Itu dulu yang harus tertanam. Tapi memang itulah dulu yang kami pemain timnas tanamkan saat memperkuat timnas. Pemain selalu all out.
Kapan terakhir kali Anda mengenakan seragam timnas?
Tahun 1999 di SEA Games Brunei Darussalam. Kami juara ketiga. Saya main rutin. Kami terakhir adu penalti untuk memperebutkan perunggu.
Semifinal kita kalah sama Vietnam. Sepanjang karier di SEA Games sih sudah komplet, ada Emas (1991), Perak (1997), dan Perunggu (1999).
Lawan di Asia Tenggara yang paling ngeyel?
Waktu jaman saya ya Thailand. Pemain yang saya ingat itu salah satunya Kiatisuk Senamuang. Juga ada Therdsak Chaiman.
Itu dia (Therdsak Chaiman) yang sering "berantem" sama Fakhri Husaini kalau sudah bertemu. Bawaanya berantem kalau sama Thailand.
Pelatih yang paling berperan bagi karier Anda?
Tentunya pada awal adalah keluarga yang paling berperan. Kalau pelatih pertama di klub itu (almarhum) Endang Witarsa di Warna Agung.
Terus berjalan waktu ada (almarhum) Andi Teguh. Ke sininya mah banyak. Ya yang paling membekas tentu almarhum Endang dan Andi Teguh.
Kalau Endang, ya beliaulah yang membentuk fondasi saya sebagai pemain. Bagaimana dari nol dari Warna Agung tim papan bawah, bisa memunculkan seorang Widodo.
Pelatih dengan metode paling berat atau berkesan?
Pada zaman dulu itu ya Anatoly Polosin. Jadi waktu sama dia latihan itu satu hari tiga kali. Bisa dibayangkan itu selama tiga bulan.
Tapi ya kami pemain ambil sisi positifnya saja. Akhirnya ada hasilnya, Juara, pada zaman itu. Mungkin sekarang tidak bisa diterapkan saat ini.
Sepak bola kan berkembang, berubah. Metode kepelatihannya itu pasti berbeda.
Pesepak bola Asia Tenggara yang paling Anda kenal?

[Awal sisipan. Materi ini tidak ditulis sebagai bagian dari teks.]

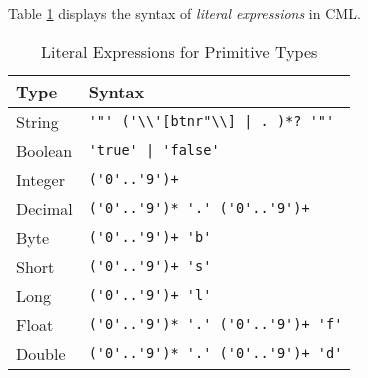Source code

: Table \ref{tab:literal-expr-syntax} displays the syntax of \emph{literal expressions}
in CML.

\begin{table}[H]
\centering
\begin{tabular}
{ l l }
\hline
Type & Syntax \\
\hline
String & \verb!'"' ('\\'[btnr"\\] | . )*? '"'! \\
Boolean & \verb!'true' | 'false'! \\
Integer & \verb!('0'..'9')+! \\
Decimal & \verb!('0'..'9')* '.' ('0'..'9')+! \\
Byte & \verb!('0'..'9')+ 'b'! \\
Short & \verb!('0'..'9')+ 's'! \\
Long & \verb!('0'..'9')+ 'l'! \\
Float & \verb!('0'..'9')* '.' ('0'..'9')+ 'f'! \\
Double & \verb!('0'..'9')* '.' ('0'..'9')+ 'd'!
\end{tabular}
\caption{Literal Expressions for Primitive Types}
\label{tab:literal-expr-syntax}
\end{table}
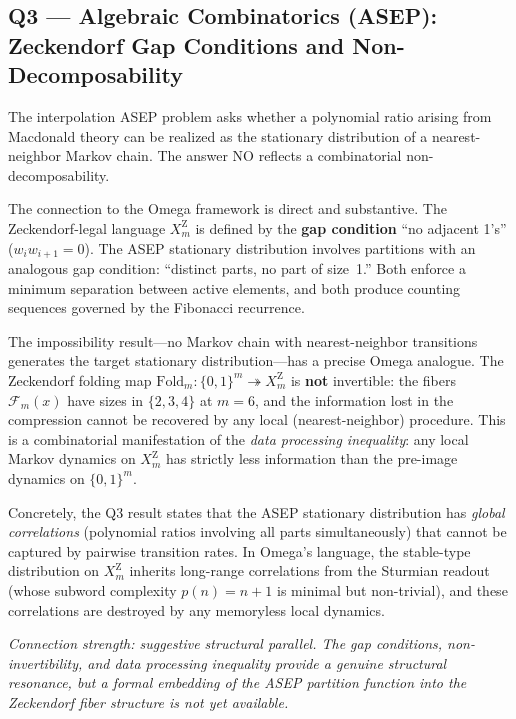 \subsection{Q3 --- Algebraic Combinatorics (ASEP):
  Zeckendorf Gap Conditions and Non-Decomposability}
\label{ss:omega-q3}

\begin{remark}
The interpolation ASEP problem asks whether a polynomial ratio
arising from Macdonald theory can be realized as the stationary
distribution of a nearest-neighbor Markov chain.
The answer NO reflects a combinatorial non-decomposability.

The connection to the Omega framework is direct and substantive.
The Zeckendorf-legal language $X_m^{\mathrm Z}$ is defined by the
\textbf{gap condition} ``no adjacent 1's'' ($w_iw_{i+1}=0$).
The ASEP stationary distribution involves partitions with an
analogous gap condition: ``distinct parts, no part of size~1.''
Both enforce a minimum separation between active elements, and both
produce counting sequences governed by the Fibonacci recurrence.

The impossibility result---no Markov chain with nearest-neighbor
transitions generates the target stationary distribution---has a
precise Omega analogue.  The Zeckendorf folding map
$\mathrm{Fold}_m\colon\{0,1\}^m\twoheadrightarrow X_m^{\mathrm Z}$
is \textbf{not} invertible: the fibers $\mathcal F_m(x)$ have
sizes in $\{2,3,4\}$ at $m=6$, and the information lost in the
compression cannot be recovered by any local (nearest-neighbor)
procedure.  This is a combinatorial manifestation of the
\emph{data processing inequality}: any local Markov dynamics on
$X_m^{\mathrm Z}$ has strictly less information than the pre-image
dynamics on $\{0,1\}^m$.

Concretely, the Q3 result states that the ASEP stationary
distribution has \emph{global correlations} (polynomial ratios
involving all parts simultaneously) that cannot be captured by
pairwise transition rates.  In Omega's language, the stable-type
distribution on $X_m^{\mathrm Z}$ inherits long-range correlations
from the Sturmian readout (whose subword complexity $p(n)=n+1$
is minimal but non-trivial), and these correlations are destroyed
by any memoryless local dynamics.

\emph{Connection strength: suggestive structural parallel.
The gap conditions, non-invertibility, and data processing
inequality provide a genuine structural resonance, but a formal
embedding of the ASEP partition function into the Zeckendorf
fiber structure is not yet available.}
\end{remark}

Ya salah satunya Fandi Ahmad. Dia striker bagus dan Varadaraju Sundramoorthy.
Striker lokal favorit saat masih muda?
Ya kebetulan saya itu main di kampung jarang publikasi, jadi sampai saya sekolah SMEA itu terakhir kurang mengikuti kompetisi.
Berita Lain Timnas Indonesia: Kilas Balik Piala Tiger 1998: Tragedi Sepak Bola Gajah dan Mursyid Effendi Kambing Hitam
Jadi ya tahu-tahunya ya pas masuk di Warna Agung. Oh ini striker dulu. Waktu zaman dulu, seperti mas Risdianto. Awalnya juga jarang sekali saya lihat permainan dia.
Ricky Yakobi juga, karena memang kan susah, televisi juga dulu jarang yang punya.